What to work on: Look through the lines below and copy each one that includes "wird".

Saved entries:

++++++

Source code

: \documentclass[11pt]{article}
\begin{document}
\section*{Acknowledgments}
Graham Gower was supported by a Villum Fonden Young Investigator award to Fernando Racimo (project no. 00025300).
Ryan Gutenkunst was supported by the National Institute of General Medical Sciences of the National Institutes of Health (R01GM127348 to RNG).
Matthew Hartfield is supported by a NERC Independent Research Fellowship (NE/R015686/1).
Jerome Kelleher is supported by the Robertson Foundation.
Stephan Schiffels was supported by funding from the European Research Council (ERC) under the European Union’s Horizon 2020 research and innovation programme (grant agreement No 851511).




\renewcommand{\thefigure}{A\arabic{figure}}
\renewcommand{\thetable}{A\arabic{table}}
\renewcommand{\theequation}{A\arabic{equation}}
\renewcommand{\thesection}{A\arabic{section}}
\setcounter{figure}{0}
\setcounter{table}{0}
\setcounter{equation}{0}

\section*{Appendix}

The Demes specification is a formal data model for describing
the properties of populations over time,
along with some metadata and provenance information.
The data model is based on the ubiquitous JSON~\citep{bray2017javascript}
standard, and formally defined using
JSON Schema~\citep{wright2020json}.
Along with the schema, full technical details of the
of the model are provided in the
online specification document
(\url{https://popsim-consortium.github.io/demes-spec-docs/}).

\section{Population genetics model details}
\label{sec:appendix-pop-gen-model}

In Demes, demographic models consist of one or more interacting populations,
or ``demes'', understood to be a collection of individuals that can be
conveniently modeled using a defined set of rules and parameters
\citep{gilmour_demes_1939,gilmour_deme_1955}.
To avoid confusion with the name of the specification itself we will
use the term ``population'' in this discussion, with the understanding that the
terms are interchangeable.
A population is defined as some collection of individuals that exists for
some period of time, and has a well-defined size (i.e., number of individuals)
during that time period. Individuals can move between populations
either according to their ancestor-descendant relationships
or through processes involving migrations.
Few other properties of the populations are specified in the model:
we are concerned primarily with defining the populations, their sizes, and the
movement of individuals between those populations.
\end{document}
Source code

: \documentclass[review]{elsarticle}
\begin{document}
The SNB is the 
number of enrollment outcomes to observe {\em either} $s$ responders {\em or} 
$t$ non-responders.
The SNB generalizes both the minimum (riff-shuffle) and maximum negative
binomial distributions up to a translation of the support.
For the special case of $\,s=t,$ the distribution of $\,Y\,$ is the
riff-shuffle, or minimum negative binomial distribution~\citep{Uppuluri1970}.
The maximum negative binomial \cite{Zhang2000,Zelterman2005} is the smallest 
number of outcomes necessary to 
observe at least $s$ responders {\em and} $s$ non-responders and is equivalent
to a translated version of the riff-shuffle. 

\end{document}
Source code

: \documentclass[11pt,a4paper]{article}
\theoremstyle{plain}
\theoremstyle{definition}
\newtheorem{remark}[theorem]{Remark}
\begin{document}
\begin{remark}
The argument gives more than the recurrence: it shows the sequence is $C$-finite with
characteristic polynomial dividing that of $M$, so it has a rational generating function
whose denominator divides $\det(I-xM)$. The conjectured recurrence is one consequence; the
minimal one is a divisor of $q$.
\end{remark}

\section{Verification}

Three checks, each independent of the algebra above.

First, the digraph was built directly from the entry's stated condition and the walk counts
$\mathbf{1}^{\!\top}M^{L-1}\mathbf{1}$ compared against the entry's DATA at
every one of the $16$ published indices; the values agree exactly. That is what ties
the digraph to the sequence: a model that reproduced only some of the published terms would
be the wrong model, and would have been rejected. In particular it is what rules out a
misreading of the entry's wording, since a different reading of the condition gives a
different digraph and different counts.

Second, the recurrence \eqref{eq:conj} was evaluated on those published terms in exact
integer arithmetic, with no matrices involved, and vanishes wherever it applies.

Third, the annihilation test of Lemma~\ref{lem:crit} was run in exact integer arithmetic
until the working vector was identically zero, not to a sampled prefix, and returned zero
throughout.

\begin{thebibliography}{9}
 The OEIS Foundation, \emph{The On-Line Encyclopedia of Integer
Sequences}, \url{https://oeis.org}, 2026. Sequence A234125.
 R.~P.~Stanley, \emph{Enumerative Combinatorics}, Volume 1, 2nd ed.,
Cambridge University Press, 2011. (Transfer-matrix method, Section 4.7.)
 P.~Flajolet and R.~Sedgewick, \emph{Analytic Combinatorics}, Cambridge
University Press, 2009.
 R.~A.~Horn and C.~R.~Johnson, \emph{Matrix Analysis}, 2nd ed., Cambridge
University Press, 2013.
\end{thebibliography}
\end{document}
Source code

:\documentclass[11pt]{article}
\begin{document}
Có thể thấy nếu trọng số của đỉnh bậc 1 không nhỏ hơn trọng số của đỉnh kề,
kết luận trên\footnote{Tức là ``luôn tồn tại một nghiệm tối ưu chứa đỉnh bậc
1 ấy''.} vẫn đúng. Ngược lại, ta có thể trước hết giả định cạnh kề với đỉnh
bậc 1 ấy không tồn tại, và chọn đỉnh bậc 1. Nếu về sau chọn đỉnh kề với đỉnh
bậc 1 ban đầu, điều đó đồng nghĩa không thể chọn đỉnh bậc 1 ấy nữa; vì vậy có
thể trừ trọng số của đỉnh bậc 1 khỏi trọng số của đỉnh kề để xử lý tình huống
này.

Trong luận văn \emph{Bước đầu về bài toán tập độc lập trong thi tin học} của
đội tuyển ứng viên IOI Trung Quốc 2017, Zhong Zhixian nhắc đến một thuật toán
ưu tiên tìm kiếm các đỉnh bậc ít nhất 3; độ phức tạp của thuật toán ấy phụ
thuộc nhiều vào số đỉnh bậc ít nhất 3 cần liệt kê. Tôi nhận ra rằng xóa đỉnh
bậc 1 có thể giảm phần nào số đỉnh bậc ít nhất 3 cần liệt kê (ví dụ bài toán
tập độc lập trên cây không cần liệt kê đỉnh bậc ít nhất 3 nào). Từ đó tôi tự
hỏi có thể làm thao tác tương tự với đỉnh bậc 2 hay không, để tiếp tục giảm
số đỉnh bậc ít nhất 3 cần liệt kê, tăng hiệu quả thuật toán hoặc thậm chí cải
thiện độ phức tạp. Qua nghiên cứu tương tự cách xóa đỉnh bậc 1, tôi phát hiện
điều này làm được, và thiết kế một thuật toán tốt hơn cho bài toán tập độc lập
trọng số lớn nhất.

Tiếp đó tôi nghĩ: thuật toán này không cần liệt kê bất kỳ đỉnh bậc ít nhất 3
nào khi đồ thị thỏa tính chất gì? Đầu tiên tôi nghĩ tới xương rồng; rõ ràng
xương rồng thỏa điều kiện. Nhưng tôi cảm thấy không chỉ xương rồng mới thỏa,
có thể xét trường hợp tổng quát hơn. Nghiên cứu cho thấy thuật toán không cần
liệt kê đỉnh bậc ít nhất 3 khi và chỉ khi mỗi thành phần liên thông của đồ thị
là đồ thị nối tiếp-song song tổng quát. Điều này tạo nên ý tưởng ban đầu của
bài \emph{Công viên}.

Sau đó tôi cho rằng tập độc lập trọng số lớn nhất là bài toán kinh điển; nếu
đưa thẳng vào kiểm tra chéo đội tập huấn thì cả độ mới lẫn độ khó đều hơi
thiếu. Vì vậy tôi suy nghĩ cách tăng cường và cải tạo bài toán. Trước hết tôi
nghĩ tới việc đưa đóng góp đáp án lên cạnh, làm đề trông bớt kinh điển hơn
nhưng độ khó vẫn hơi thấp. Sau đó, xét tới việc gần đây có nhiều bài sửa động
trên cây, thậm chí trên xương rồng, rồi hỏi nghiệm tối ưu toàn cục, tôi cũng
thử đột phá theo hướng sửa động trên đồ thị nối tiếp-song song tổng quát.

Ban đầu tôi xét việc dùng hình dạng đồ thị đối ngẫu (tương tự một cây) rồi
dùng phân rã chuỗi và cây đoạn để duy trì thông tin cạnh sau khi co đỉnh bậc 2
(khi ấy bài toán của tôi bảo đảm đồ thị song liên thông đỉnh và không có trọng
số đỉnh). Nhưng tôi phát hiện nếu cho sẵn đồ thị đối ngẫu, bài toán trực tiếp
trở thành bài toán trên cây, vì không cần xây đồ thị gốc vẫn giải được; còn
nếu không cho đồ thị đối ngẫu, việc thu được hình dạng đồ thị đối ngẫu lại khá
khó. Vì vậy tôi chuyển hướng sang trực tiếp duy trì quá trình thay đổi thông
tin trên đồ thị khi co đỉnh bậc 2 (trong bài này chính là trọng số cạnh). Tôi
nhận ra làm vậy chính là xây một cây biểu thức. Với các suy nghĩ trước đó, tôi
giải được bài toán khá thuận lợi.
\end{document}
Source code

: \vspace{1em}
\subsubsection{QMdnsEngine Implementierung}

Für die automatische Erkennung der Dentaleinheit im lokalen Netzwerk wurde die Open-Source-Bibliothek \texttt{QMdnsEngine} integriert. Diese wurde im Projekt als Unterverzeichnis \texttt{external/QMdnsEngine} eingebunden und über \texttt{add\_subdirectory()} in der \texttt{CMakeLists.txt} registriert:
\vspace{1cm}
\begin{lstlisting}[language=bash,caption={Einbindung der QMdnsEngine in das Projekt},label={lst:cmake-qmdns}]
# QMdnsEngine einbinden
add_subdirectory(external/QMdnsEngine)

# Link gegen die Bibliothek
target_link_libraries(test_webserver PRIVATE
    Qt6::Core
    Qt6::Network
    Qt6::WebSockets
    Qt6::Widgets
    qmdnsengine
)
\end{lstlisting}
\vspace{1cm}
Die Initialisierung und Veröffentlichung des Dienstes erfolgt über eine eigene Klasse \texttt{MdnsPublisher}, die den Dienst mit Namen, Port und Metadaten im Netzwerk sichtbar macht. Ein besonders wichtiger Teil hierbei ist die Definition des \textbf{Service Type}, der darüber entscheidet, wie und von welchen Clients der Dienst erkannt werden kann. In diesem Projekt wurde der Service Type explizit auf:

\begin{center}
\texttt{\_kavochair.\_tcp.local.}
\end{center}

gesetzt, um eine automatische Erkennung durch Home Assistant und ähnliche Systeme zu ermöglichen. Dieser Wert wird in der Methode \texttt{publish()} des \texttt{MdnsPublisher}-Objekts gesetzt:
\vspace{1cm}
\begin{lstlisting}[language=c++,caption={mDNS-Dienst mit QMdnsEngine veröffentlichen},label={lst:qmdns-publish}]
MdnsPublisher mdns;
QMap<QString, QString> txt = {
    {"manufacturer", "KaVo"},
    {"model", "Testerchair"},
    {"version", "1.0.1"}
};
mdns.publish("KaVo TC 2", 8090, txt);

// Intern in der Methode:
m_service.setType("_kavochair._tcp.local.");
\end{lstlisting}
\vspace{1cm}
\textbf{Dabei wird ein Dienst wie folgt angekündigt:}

++++++

Your response:
gesetzt, um eine automatische Erkennung durch Home Assistant und ähnliche Systeme zu ermöglichen. Dieser Wert wird in der Methode \texttt{publish()} des \texttt{MdnsPublisher}-Objekts gesetzt:
\textbf{Dabei wird ein Dienst wie folgt angekündigt:}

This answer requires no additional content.